(Task details): Keeping every word and mark, copy all of the data.

=-=-=-=-=

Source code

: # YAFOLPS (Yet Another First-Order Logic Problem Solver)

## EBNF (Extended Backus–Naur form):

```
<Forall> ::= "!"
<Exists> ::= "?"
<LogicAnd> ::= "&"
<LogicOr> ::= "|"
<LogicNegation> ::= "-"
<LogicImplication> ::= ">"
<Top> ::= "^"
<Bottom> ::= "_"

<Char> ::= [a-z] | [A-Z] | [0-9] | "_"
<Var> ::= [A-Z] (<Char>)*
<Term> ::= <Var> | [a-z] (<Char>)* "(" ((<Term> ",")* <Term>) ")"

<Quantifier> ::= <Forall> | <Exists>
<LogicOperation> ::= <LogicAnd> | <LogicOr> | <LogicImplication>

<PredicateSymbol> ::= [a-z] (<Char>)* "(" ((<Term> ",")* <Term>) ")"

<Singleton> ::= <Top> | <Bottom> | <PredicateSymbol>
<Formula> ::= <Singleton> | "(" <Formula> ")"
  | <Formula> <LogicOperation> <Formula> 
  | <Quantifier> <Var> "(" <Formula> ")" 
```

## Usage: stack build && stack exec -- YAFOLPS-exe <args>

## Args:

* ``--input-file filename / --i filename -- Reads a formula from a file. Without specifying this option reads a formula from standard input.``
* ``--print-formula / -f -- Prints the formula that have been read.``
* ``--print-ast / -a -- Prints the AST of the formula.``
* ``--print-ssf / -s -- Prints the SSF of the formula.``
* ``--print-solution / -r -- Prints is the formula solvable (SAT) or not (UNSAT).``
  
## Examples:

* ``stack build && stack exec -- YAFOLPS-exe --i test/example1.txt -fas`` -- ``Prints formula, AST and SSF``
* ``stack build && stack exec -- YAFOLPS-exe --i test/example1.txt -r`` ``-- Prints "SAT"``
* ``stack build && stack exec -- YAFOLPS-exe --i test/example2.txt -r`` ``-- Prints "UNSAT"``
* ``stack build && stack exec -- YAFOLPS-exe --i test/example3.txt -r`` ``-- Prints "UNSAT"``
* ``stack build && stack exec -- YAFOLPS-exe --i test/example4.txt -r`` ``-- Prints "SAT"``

=-=-=-=-=

(Response to the task):
Source code

: # YAFOLPS (Yet Another First-Order Logic Problem Solver)

## EBNF (Extended Backus–Naur form):

```
<Forall> ::= "!"
<Exists> ::= "?"
<LogicAnd> ::= "&"
<LogicOr> ::= "|"
<LogicNegation> ::= "-"
<LogicImplication> ::= ">"
<Top> ::= "^"
<Bottom> ::= "_"

<Char> ::= [a-z] | [A-Z] | [0-9] | "_"
<Var> ::= [A-Z] (<Char>)*
<Term> ::= <Var> | [a-z] (<Char>)* "(" ((<Term> ",")* <Term>) ")"

<Quantifier> ::= <Forall> | <Exists>
<LogicOperation> ::= <LogicAnd> | <LogicOr> | <LogicImplication>

<PredicateSymbol> ::= [a-z] (<Char>)* "(" ((<Term> ",")* <Term>) ")"

<Singleton> ::= <Top> | <Bottom> | <PredicateSymbol>
<Formula> ::= <Singleton> | "(" <Formula> ")"
  | <Formula> <LogicOperation> <Formula> 
  | <Quantifier> <Var> "(" <Formula> ")" 
```

## Usage: stack build && stack exec -- YAFOLPS-exe <args>

## Args:

* ``--input-file filename / --i filename -- Reads a formula from a file. Without specifying this option reads a formula from standard input.``
* ``--print-formula / -f -- Prints the formula that have been read.``
* ``--print-ast / -a -- Prints the AST of the formula.``
* ``--print-ssf / -s -- Prints the SSF of the formula.``
* ``--print-solution / -r -- Prints is the formula solvable (SAT) or not (UNSAT).``
  
## Examples:

* ``stack build && stack exec -- YAFOLPS-exe --i test/example1.txt -fas`` -- ``Prints formula, AST and SSF``
* ``stack build && stack exec -- YAFOLPS-exe --i test/example1.txt -r`` ``-- Prints "SAT"``
* ``stack build && stack exec -- YAFOLPS-exe --i test/example2.txt -r`` ``-- Prints "UNSAT"``
* ``stack build && stack exec -- YAFOLPS-exe --i test/example3.txt -r`` ``-- Prints "UNSAT"``
* ``stack build && stack exec -- YAFOLPS-exe --i test/example4.txt -r`` ``-- Prints "SAT"``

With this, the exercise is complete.